Pemberontakan Nat Turner dinilai sebagai salah satu pemberontakan budak paling berdarah dalam sejarah AS.
Dalam pemberontakan ini, sekitar 55 orang kulit putih dilaporkan tewas, yang kemudian memicu pembantaian terhadap 200 orang kulit hitam.
Selain itu, Pemberontakan Nat Turner mengakibatkan sejumlah kebijakan yang semakin menekan hak orang kulit hitam di AS.
Di sisi lain, gerakan yang dipimpin Nat Turner disebut sebagai titik balik dalam perjuangan penghapusan perbudakan terhadap orang kulit hitam.
Baca juga: Sejarah Mulainya Perbudakan di Amerika Serikat
Nat Turner adalah seorang pendeta keturunan Afrika-Amerika, yang lahir dari keluarga budak di daerah perkebunan di pedesaan Southampton County, Virginia.

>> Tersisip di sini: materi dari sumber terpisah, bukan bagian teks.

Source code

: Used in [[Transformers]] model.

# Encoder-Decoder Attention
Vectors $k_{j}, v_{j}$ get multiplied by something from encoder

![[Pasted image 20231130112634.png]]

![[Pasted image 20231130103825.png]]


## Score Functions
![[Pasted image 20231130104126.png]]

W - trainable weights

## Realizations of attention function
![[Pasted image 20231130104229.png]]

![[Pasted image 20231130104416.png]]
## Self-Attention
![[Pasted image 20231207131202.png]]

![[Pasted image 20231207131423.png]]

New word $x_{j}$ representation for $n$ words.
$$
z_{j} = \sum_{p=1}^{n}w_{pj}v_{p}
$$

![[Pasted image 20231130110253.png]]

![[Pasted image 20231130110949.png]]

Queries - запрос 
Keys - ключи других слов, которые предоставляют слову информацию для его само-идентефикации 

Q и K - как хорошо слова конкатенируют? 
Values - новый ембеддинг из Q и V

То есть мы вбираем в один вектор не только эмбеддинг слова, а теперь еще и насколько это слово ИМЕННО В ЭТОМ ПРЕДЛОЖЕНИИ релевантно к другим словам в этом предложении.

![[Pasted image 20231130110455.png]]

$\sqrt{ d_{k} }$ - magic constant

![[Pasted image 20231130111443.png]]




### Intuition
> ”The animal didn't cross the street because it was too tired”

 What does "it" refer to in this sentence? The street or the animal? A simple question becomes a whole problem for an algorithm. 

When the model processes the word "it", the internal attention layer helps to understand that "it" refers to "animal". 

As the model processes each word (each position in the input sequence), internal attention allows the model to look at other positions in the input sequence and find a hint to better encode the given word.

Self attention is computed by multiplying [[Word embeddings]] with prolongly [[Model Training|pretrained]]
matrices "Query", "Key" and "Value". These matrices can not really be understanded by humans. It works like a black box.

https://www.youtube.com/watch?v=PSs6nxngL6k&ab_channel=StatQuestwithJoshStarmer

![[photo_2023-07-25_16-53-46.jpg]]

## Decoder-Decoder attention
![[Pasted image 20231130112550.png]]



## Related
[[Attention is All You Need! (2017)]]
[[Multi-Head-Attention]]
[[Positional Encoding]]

Sejak kecil, Nat menjadi budak Benjamin Turner, yang memperbolehkannya belajar membaca, menulis, dan agama.
Setelah Benjamin Turner meninggal pada 1810, Nat sempat tiga kali dijual, kemudian disewakan kepada John Travis pada 1820-an.
Sebagai anak yang tergolong cerdas dan taat beragama, Nat tumbuh menjadi pendeta.
Ia pun mengaku menerima wahyu dari Tuhan untuk memimpin orang kulit hitam keluar dari perbudakan.
Pada 1830, Nat dibeli oleh seorang tuan bernama Joseph Travis.
Baca juga: Abolisionisme, Penghapusan Perbudakan di Amerika Serikat
Selama bertahun-tahun, Nat menunggu petunjuk dari Tuhan untuk memulai gerakannya menuju kebebasan.
Pada 12 Februari 1831, terjadi gerhana matahari, yang oleh Nat Turner diartikan sebagai petunjuk dari Tuhan untuk memulai gerakannya.
Ia pun segera melakukan persiapan dan membagikan rencananya kepada beberapa kawannya yang juga berstatus sebagai budak di daerah itu.
Akhirnya, pada 21 Agustus 1831, Pemberontakan Nat Turner dimulai dengan membunuh keluarga Joseph Travis.